_WORK INSTRUCTION_
Every line of the data should be written out exactly, with the pictures left out.

_Dataset entries_

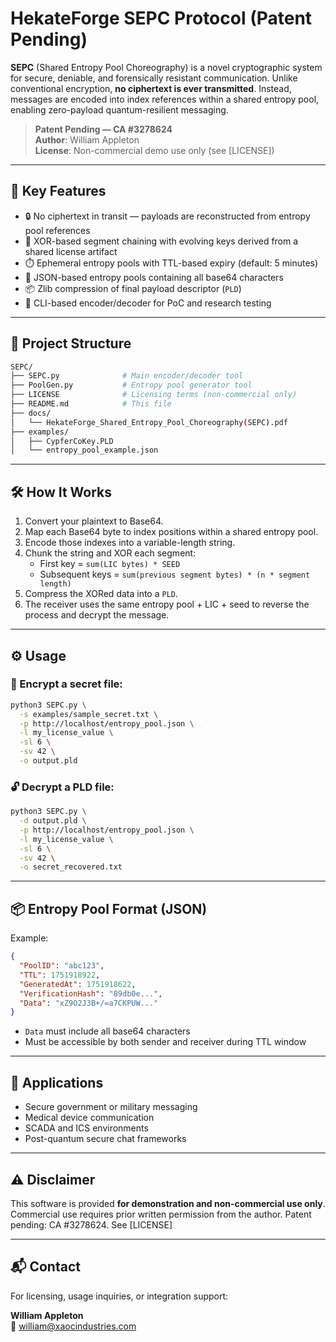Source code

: # HekateForge SEPC Protocol (Patent Pending)

**SEPC** (Shared Entropy Pool Choreography) is a novel cryptographic system for secure, deniable, and forensically resistant communication. Unlike conventional encryption, **no ciphertext is ever transmitted**. Instead, messages are encoded into index references within a shared entropy pool, enabling zero-payload quantum-resilient messaging.

> **Patent Pending — CA #3278624**  
> **Author**: William Appleton  
> **License**: Non-commercial demo use only (see [LICENSE])

---

## 🚀 Key Features

- 🔒 No ciphertext in transit — payloads are reconstructed from entropy pool references  
- 🔐 XOR-based segment chaining with evolving keys derived from a shared license artifact  
- ⏱️ Ephemeral entropy pools with TTL-based expiry (default: 5 minutes)  
- 🧩 JSON-based entropy pools containing all base64 characters  
- 📦 Zlib compression of final payload descriptor (`PLD`)  
- 🧪 CLI-based encoder/decoder for PoC and research testing  

---

## 📁 Project Structure

```bash
SEPC/
├── SEPC.py              # Main encoder/decoder tool
├── PoolGen.py           # Entropy pool generator tool
├── LICENSE              # Licensing terms (non-commercial only)
├── README.md            # This file
├── docs/
│   └── HekateForge_Shared_Entropy_Pool_Choreography(SEPC).pdf
├── examples/
│   ├── CypferCoKey.PLD
│   └── entropy_pool_example.json
```

---

## 🛠️ How It Works

1. Convert your plaintext to Base64.
2. Map each Base64 byte to index positions within a shared entropy pool.
3. Encode those indexes into a variable-length string.
4. Chunk the string and XOR each segment:
   - First key = `sum(LIC bytes) * SEED`
   - Subsequent keys = `sum(previous segment bytes) * (n * segment length)`
5. Compress the XORed data into a `PLD`.
6. The receiver uses the same entropy pool + LIC + seed to reverse the process and decrypt the message.

---

## ⚙️ Usage

### 🔐 Encrypt a secret file:
```bash
python3 SEPC.py \
  -s examples/sample_secret.txt \
  -p http://localhost/entropy_pool.json \
  -l my_license_value \
  -sl 6 \
  -sv 42 \
  -o output.pld
```

### 🔓 Decrypt a PLD file:
```bash
python3 SEPC.py \
  -d output.pld \
  -p http://localhost/entropy_pool.json \
  -l my_license_value \
  -sl 6 \
  -sv 42 \
  -o secret_recovered.txt
```

---

## 📦 Entropy Pool Format (JSON)

Example:
```json
{
  "PoolID": "abc123",
  "TTL": 1751918922,
  "GeneratedAt": 1751918622,
  "VerificationHash": "89db0e...",
  "Data": "xZ9O2J3B+/=a7CKPUW..."
}
```

- `Data` must include all base64 characters
- Must be accessible by both sender and receiver during TTL window

---

## 🧠 Applications

- Secure government or military messaging  
- Medical device communication  
- SCADA and ICS environments  
- Post-quantum secure chat frameworks

---

## ⚠️ Disclaimer

This software is provided **for demonstration and non-commercial use only**. Commercial use requires prior written permission from the author. Patent pending: CA #3278624. See [LICENSE]

---

## 📬 Contact

For licensing, usage inquiries, or integration support:

**William Appleton**  
📧 william@xaocindustries.com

_ANSWER SECTION_
Source code

: # HekateForge SEPC Protocol (Patent Pending)

**SEPC** (Shared Entropy Pool Choreography) is a novel cryptographic system for secure, deniable, and forensically resistant communication. Unlike conventional encryption, **no ciphertext is ever transmitted**. Instead, messages are encoded into index references within a shared entropy pool, enabling zero-payload quantum-resilient messaging.

> **Patent Pending — CA #3278624**  
> **Author**: William Appleton  
> **License**: Non-commercial demo use only (see [LICENSE])

---

## 🚀 Key Features

- 🔒 No ciphertext in transit — payloads are reconstructed from entropy pool references  
- 🔐 XOR-based segment chaining with evolving keys derived from a shared license artifact  
- ⏱️ Ephemeral entropy pools with TTL-based expiry (default: 5 minutes)  
- 🧩 JSON-based entropy pools containing all base64 characters  
- 📦 Zlib compression of final payload descriptor (`PLD`)  
- 🧪 CLI-based encoder/decoder for PoC and research testing  

---

## 📁 Project Structure

```bash
SEPC/
├── SEPC.py              # Main encoder/decoder tool
├── PoolGen.py           # Entropy pool generator tool
├── LICENSE              # Licensing terms (non-commercial only)
├── README.md            # This file
├── docs/
│   └── HekateForge_Shared_Entropy_Pool_Choreography(SEPC).pdf
├── examples/
│   ├── CypferCoKey.PLD
│   └── entropy_pool_example.json
```

---

## 🛠️ How It Works

1. Convert your plaintext to Base64.
2. Map each Base64 byte to index positions within a shared entropy pool.
3. Encode those indexes into a variable-length string.
4. Chunk the string and XOR each segment:
   - First key = `sum(LIC bytes) * SEED`
   - Subsequent keys = `sum(previous segment bytes) * (n * segment length)`
5. Compress the XORed data into a `PLD`.
6. The receiver uses the same entropy pool + LIC + seed to reverse the process and decrypt the message.

---

## ⚙️ Usage

### 🔐 Encrypt a secret file:
```bash
python3 SEPC.py \
  -s examples/sample_secret.txt \
  -p http://localhost/entropy_pool.json \
  -l my_license_value \
  -sl 6 \
  -sv 42 \
  -o output.pld
```

### 🔓 Decrypt a PLD file:
```bash
python3 SEPC.py \
  -d output.pld \
  -p http://localhost/entropy_pool.json \
  -l my_license_value \
  -sl 6 \
  -sv 42 \
  -o secret_recovered.txt
```

---

## 📦 Entropy Pool Format (JSON)

Example:
```json
{
  "PoolID": "abc123",
  "TTL": 1751918922,
  "GeneratedAt": 1751918622,
  "VerificationHash": "89db0e...",
  "Data": "xZ9O2J3B+/=a7CKPUW..."
}
```

- `Data` must include all base64 characters
- Must be accessible by both sender and receiver during TTL window

---

## 🧠 Applications

- Secure government or military messaging  
- Medical device communication  
- SCADA and ICS environments  
- Post-quantum secure chat frameworks

---

## ⚠️ Disclaimer

This software is provided **for demonstration and non-commercial use only**. Commercial use requires prior written permission from the author. Patent pending: CA #3278624. See [LICENSE]

---

## 📬 Contact

For licensing, usage inquiries, or integration support:

**William Appleton**  
📧 william@xaocindustries.com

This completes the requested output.